(Records to process)

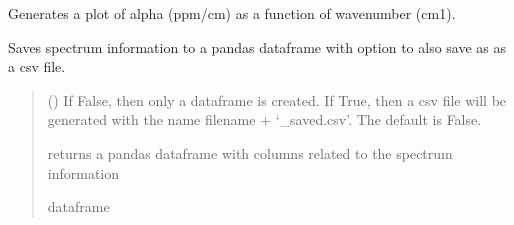 \documentclass[letterpaper,10pt,english]{sphinxmanual}
\begin{document}
\begin{fulllineitems}
\begin{fulllineitems}
\end{fulllineitems}


\begin{fulllineitems}
\label{\detokenize{MATS:MATS.spectrum.Spectrum.plot_wave_alpha}}
\pysigstartsignatures
{}
\pysigstopsignatures
\sphinxAtStartPar
Generates a plot of alpha (ppm/cm) as a function of wavenumber (cm\sphinxhyphen{}1).

\end{fulllineitems}


\begin{fulllineitems}
\label{\detokenize{MATS:MATS.spectrum.Spectrum.save_spectrum_info}}
\pysigstartsignatures
{}
\pysigstopsignatures
\sphinxAtStartPar
Saves spectrum information to a pandas dataframe with option to also save as as a csv file.
\begin{quote}\begin{description}
\sphinxAtStartPar
{} (\sphinxstyleliteralemphasis{\sphinxupquote{, }}) \textendash{} If False, then only a dataframe is created. If True, then a csv file will be generated with the name filename + ‘\_saved.csv’. The default is False.

\sphinxAtStartPar
{} \textendash{} returns a pandas dataframe with columns related to the spectrum information

\sphinxAtStartPar
dataframe

\end{description}\end{quote}

\end{fulllineitems}



\end{fulllineitems}
\end{document}
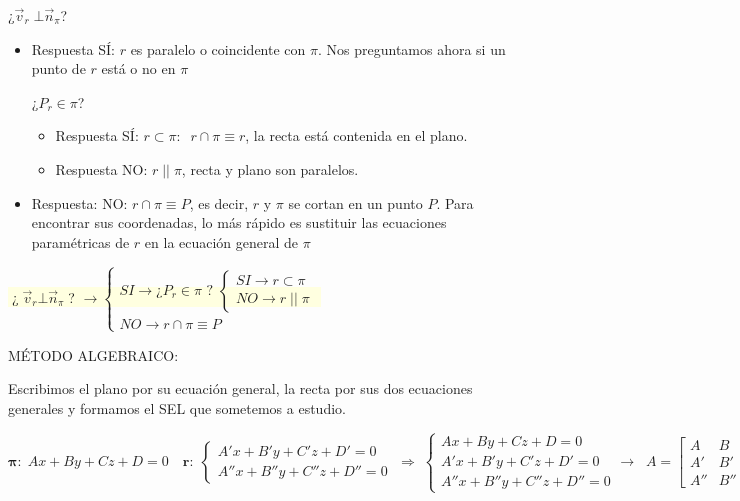 ¿$\vec v_r \; \bot \vec n_{\pi}$?

\begin{itemize}
\item Respuesta SÍ: $r$ es paralelo o coincidente con $\pi$. Nos preguntamos ahora si un punto de $r$ está o no en $\pi$

¿$P_r \in \pi$?
	\begin{itemize}
	\item Respuesta SÍ: $r \subset \pi: \;\; r\cap \pi \equiv r$, la recta está contenida en el plano.
	\item Respuesta NO: $r\;||\; \pi$, recta y plano son paralelos.
	\end{itemize} 
\item Respuesta: NO:  $r\cap \pi \equiv P$, es decir, $r$ y $\pi$ se cortan en un punto $P$. Para encontrar sus coordenadas, lo más rápido es sustituir las ecuaciones paramétricas de $r$ en la ecuación general de $\pi$
\end{itemize}


\centerline{\colorbox{LightYellow}{$\;$¿$\;\vec v_r \bot \vec n_{\pi} \;$? 
$\to \begin{cases} SI \to \text{¿} P_{r}\in \pi \text{ ? } 
 	\begin{cases} 
 	SI \to r \subset \pi \\ 
 	NO \to r \; || \; \pi 
 	\end{cases}
 \\ NO \longrightarrow r \cap \pi \equiv P	
 \end{cases}$}}

MÉTODO ALGEBRAICO:

Escribimos el plano por su ecuación general, la recta por sus dos ecuaciones generales y formamos el SEL que sometemos a estudio.

$\boldsymbol{\pi:} \; Ax+By+Cz+D=0 \quad \boldsymbol{r:}\; \begin{cases}   A'x+B'y+C'z+D'=0  \\  A''x+B''y+C''z+D''=0 \end{cases} \; \Rightarrow \;
\begin{cases}  Ax+By+Cz+D=0 \\ A'x+B'y+C'z+D'=0  \\  A''x+B''y+C''z+D''=0 \end{cases} \to \;\;A=\left[ \begin{matrix} A&B&C\\A'&B'&C' \\ A''&B''&C'' \end{matrix} \right. \left| \begin{matrix} -D\\-D'\\-D'' \end{matrix} \right]\leftarrow A^*$

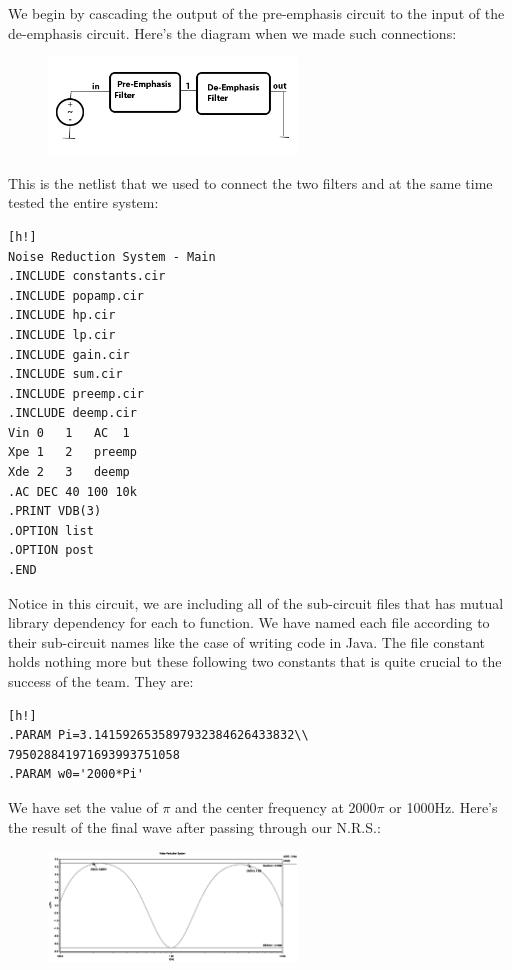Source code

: \documentclass[report]{IEEEtran}
\begin{document}
	We begin by cascading the output of the pre-emphasis circuit to the input of the de-emphasis circuit. Here's the diagram when we made such connections:
	\begin{figure}[h!]
		\label{nrs.cir}
		\begin{center}
			\includegraphics[width=250px]{nrs.jpg}
		\end{center}
	\end{figure}
	\newpage
	This is the netlist that we used to connect the two filters and at the same time tested the entire system:
	\begin{center}
		\begin{lstlisting}[caption=NRS netlist.][h!]
Noise Reduction System - Main
.INCLUDE constants.cir
.INCLUDE popamp.cir
.INCLUDE hp.cir
.INCLUDE lp.cir
.INCLUDE gain.cir
.INCLUDE sum.cir
.INCLUDE preemp.cir
.INCLUDE deemp.cir
Vin	0	1	AC	1
Xpe	1	2	preemp
Xde	2	3	deemp
.AC DEC 40 100 10k
.PRINT VDB(3)
.OPTION list
.OPTION post
.END
		\end{lstlisting}
		\end{center}
		
	Notice in this circuit, we are including all of the sub-circuit files that has mutual library dependency for each to function. We have named each file according to their sub-circuit names like the case of writing code in Java. The file constant holds nothing more but these following two constants that is quite crucial to the success of the team. They are:
		\begin{center}
		\begin{lstlisting}[caption=System constants][h!]
.PARAM Pi=3.1415926535897932384626433832\\
795028841971693993751058
.PARAM w0='2000*Pi'
		\end{lstlisting}
		\end{center}
	We have set the value of $\pi$ and the center frequency at $2000\pi$ or 1000Hz.
	Here's the result of the final wave after passing through our N.R.S.:
	\newpage
	\begin{figure}[h!]
		\begin{center}
			\includegraphics[width=250px]{nrs_plot.eps}
		\end{center}
	\end{figure}
	
\end{document}

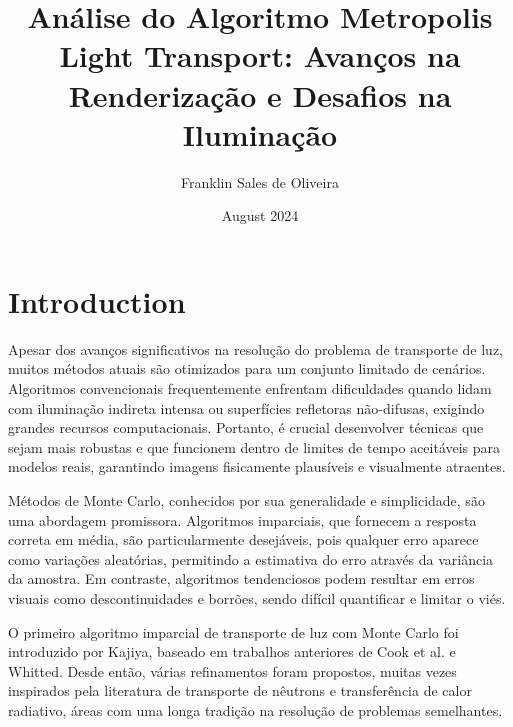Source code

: \documentclass{article}
\title{Análise do Algoritmo Metropolis Light Transport: Avanços na Renderização e Desafios na Iluminação}
\author{Franklin Sales de Oliveira}
\date{August 2024}
\begin{document}
\maketitle

\section{Introduction}

Apesar dos avanços significativos na resolução do problema de transporte de luz, muitos métodos atuais são otimizados para um conjunto limitado de cenários. Algoritmos convencionais frequentemente enfrentam dificuldades quando lidam com iluminação indireta intensa ou superfícies refletoras não-difusas, exigindo grandes recursos computacionais. Portanto, é crucial desenvolver técnicas que sejam mais robustas e que funcionem dentro de limites de tempo aceitáveis para modelos reais, garantindo imagens fisicamente plausíveis e visualmente atraentes.

Métodos de Monte Carlo, conhecidos por sua generalidade e simplicidade, são uma abordagem promissora. Algoritmos imparciais, que fornecem a resposta correta em média, são particularmente desejáveis, pois qualquer erro aparece como variações aleatórias, permitindo a estimativa do erro através da variância da amostra. Em contraste, algoritmos tendenciosos podem resultar em erros visuais como descontinuidades e borrões, sendo difícil quantificar e limitar o viés.

O primeiro algoritmo imparcial de transporte de luz com Monte Carlo foi introduzido por Kajiya, baseado em trabalhos anteriores de Cook et al. e Whitted. Desde então, várias refinamentos foram propostos, muitas vezes inspirados pela literatura de transporte de nêutrons e transferência de calor radiativo, áreas com uma longa tradição na resolução de problemas semelhantes.
\end{document}

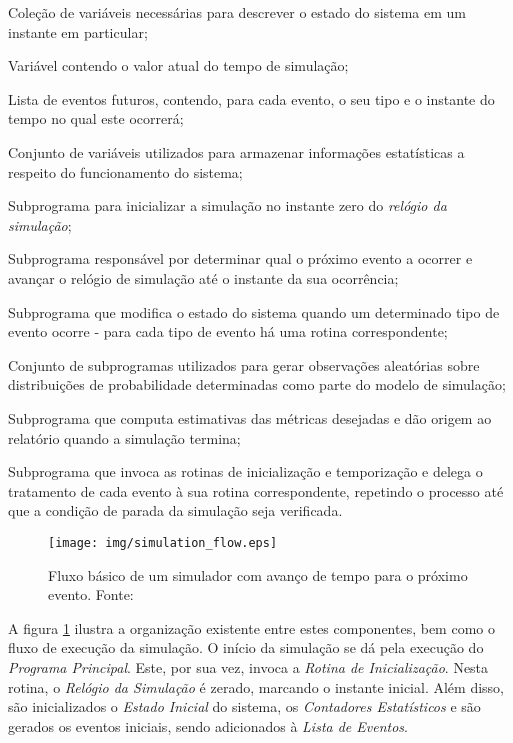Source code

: \begin{description}[leftmargin=!,labelwidth=\widthof{\bfseries Rotina de Inicialização}]
\item[Estado do Sistema] Coleção de variáveis necessárias para descrever o estado do sistema em um instante em particular;
\item[Relógio de Simulação] Variável contendo o valor atual do tempo de simulação;
\item[Lista de Eventos] Lista de eventos futuros, contendo, para cada evento, o
seu tipo e o instante do tempo no qual este ocorrerá;
\item[Contadores Estatísticos] Conjunto de variáveis utilizados para armazenar informações estatísticas a respeito do funcionamento do sistema;
\item[Rotina de Inicialização] Subprograma para inicializar a simulação no
instante zero do \textit{relógio da simulação};
\item[Rotina de Temporização] Subprograma responsável por determinar qual o
próximo evento a ocorrer e avançar o relógio de simulação até o instante da sua
ocorrência;
\item[Rotina de Evento] Subprograma que modifica o estado do sistema quando um determinado tipo de evento ocorre - para cada tipo de evento há uma rotina
correspondente;
\item[Rotinas Auxiliares] Conjunto de subprogramas utilizados para gerar observações aleatórias sobre distribuições de probabilidade determinadas como parte do modelo de simulação;
\item[Gerador de Relatórios] Subprograma que computa estimativas das métricas desejadas e dão origem ao relatório quando a simulação termina;
\item[Programa Principal] Subprograma que invoca as rotinas de inicialização e temporização e delega o tratamento de cada evento à sua rotina correspondente, repetindo o processo até que a condição de parada da simulação seja verificada.
\end{description}

\begin{figure}[htb!]
\centering\texttt{[image: img/simulation\_flow.eps]}
\caption[Fluxo de execução de um simulador.]{\label{fig:simflow}Fluxo básico de um simulador com avanço de tempo para o próximo evento. Fonte:~\cite{Law}}
\end{figure}

A figura \ref{fig:simflow} ilustra a organização existente entre estes
componentes, bem como o fluxo de execução da simulação. O início da simulação se
dá pela execução do \textit{Programa Principal}. Este, por sua vez, invoca a
\textit{Rotina de Inicialização}. Nesta rotina, o \textit{Relógio da Simulação}
é zerado, marcando o instante inicial. Além disso, são inicializados o
\textit{Estado Inicial} do sistema, os \textit{Contadores Estatísticos} e são
gerados os eventos iniciais, sendo adicionados à \textit{Lista de Eventos}.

(End Records to process)

### [What the task asks]
Transcribe each line of the data above, unaltered, from the one where "cada evento, o" appears to the one where "funcionamento do sistema;" appears, inclusive of both.

### [Result]
\item[Lista de Eventos] Lista de eventos futuros, contendo, para cada evento, o
seu tipo e o instante do tempo no qual este ocorrerá;
\item[Contadores Estatísticos] Conjunto de variáveis utilizados para armazenar informações estatísticas a respeito do funcionamento do sistema;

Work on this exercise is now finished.